• Aim of the task
Return each line, exactly as given, from the one containing "(5.02 TeV) period" through the end of the entries below, and skip the rest.

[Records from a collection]
· · · · ·

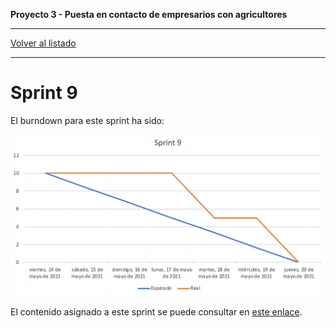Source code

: __Proyecto 3 - Puesta en contacto de empresarios con agricultores__

---

[Volver al listado](scrum.md)

---

# Sprint 9

El burndown para este sprint ha sido:

![Burndown - Sprint 9](../../assets/burndown/sprint9.png)

El contenido asignado a este sprint se puede consultar en [este enlace](https://github.com/IW2021Grupo8/iw-g8/milestone/9?closed=1).
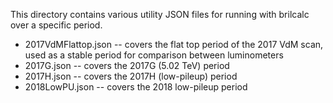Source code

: This directory contains various utility JSON files for running with brilcalc over a specific period.

* 2017VdMFlattop.json -- covers the flat top period of the 2017 VdM scan, used as a stable period for comparison between luminometers
* 2017G.json -- covers the 2017G (5.02 TeV) period
* 2017H.json -- covers the 2017H (low-pileup) period
* 2018LowPU.json -- covers the 2018 low-pileup period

· · · · ·

• Answer to the exercise
* 2017G.json -- covers the 2017G (5.02 TeV) period
* 2017H.json -- covers the 2017H (low-pileup) period
* 2018LowPU.json -- covers the 2018 low-pileup period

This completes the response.